Health and Wellness: Exercise for Individuals Experiencing Weakness
By Susan Wells Courtney
Reviewed by Jack Burks, MD
Contributions by Brian Hutchinson, MS, PT and Valerie W. Gibson, PT
Weakness may result from one or more of a number of factors. When weakness is caused directly by MS, it is caused by damage to the nerves and an interruption in the flow of nerve impulses, going from the brain or spinal cord to the affected extremity. Additionally, weakness may result from other impairments of MS, such as fatigue, spasticity, or balance problems. “Disuse” can cause weakness as well, and this is when the symptoms of MS reduce one’s level of activity and movement of an extremity.
Some people with MS will attempt to overcome a weakness problem by trying to aggressively strengthen muscles on their own through exercise and lifting weights.
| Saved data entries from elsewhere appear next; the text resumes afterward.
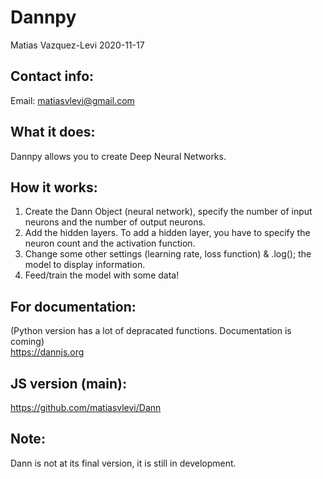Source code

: # Dannpy
Matias Vazquez-Levi 2020-11-17

Contact info:
------------
Email: matiasvlevi@gmail.com

What it does:
------------
Dannpy allows you to create Deep Neural Networks. 

How it works:
------------
1. Create the Dann Object (neural network), specify the number of input neurons and the number of output neurons.
2. Add the hidden layers. To add a hidden layer, you have to specify the neuron count and the activation function.
3. Change some other settings (learning rate, loss function) & .log(); the model to display information.
4. Feed/train the model with some data!


For documentation:
-------------------
(Python version has a lot of depracated functions. Documentation is coming) <br />
https://dannjs.org

JS version (main):
------------------
https://github.com/matiasvlevi/Dann

Note:
----------
Dann is not at its final version, it is still in development.
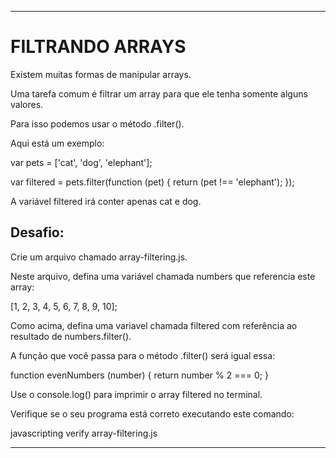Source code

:-------------------
# FILTRANDO ARRAYS

Existem muitas formas de manipular arrays.

Uma tarefa comum é filtrar um array para que ele tenha somente alguns valores.

Para isso podemos usar o método .filter().

Aqui está um exemplo:

var pets = ['cat', 'dog', 'elephant'];

var filtered = pets.filter(function (pet) {
  return (pet !== 'elephant');
});

A variável filtered irá conter apenas cat e dog.

## Desafio:

Crie um arquivo chamado array-filtering.js.

Neste arquivo, defina uma variável chamada numbers que referencia este array:

[1, 2, 3, 4, 5, 6, 7, 8, 9, 10];

Como acima, defina uma variavel chamada filtered com referência ao resultado de numbers.filter().

A função que você passa para o método .filter() será igual essa:

function evenNumbers (number) {
  return number % 2 === 0;
}

Use o console.log() para imprimir o array filtered no terminal.

Verifique se o seu programa está correto executando este comando:

javascripting verify array-filtering.js

-------------------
Unfortunately, this may further fatigue the muscles. On the other hand, lack of exercise can cause a muscle to become weaker from disuse. Although this sounds like a no-win situation, a physical therapist can design a program aimed at keeping the affected muscles healthy while avoiding further weakness.
According to Physical Therapist Brian Hutchinson, MS, PT, “Different types of exercise therapies may be used to help strengthen muscles. These include weights, elastic tubing, gravity, and manual resistance through skilled intervention by a physical or occupational therapist. In this latter type of therapy, the therapist provides controlled resistance against the limb being strengthened, while the patient pushes against the therapist.
“When treating MS through exercise, the key is ‘quality of movement,’ versus ‘quantity.’ In other words, how you do the movement is far more important than how many times you do the movement. Individuals with MS need a thorough assessment with a physical or occupational therapist to prescribe the appropriate exercises for strengthening as well as overall conditioning.”
Instruction on how to properly perform the exercises is vital. When exercises are prescribed by an experienced therapist, he or she will include: type of exercise, how long to exercise, how often to exercise, and to what degree of intensity. All of these factors promote safety and success.
Hutchinson continues, “Exercising with symptoms of MS is much more complex than just going to the gym. For instance, without the proper instruction, individuals exercising on their own can easily create an imbalance between opposing muscles. One example is when the muscles that surround the ankle are stronger in turning the foot ‘in’ versus turning the foot ‘out.’ This may create movement of the foot ‘inward’ when swinging your leg through while walking. This movement could cause one to ‘land’ on the outside of the foot — increasing the risk to twist the ankle and fall. The same is true when working other muscle groups and this can create a greater risk of injury.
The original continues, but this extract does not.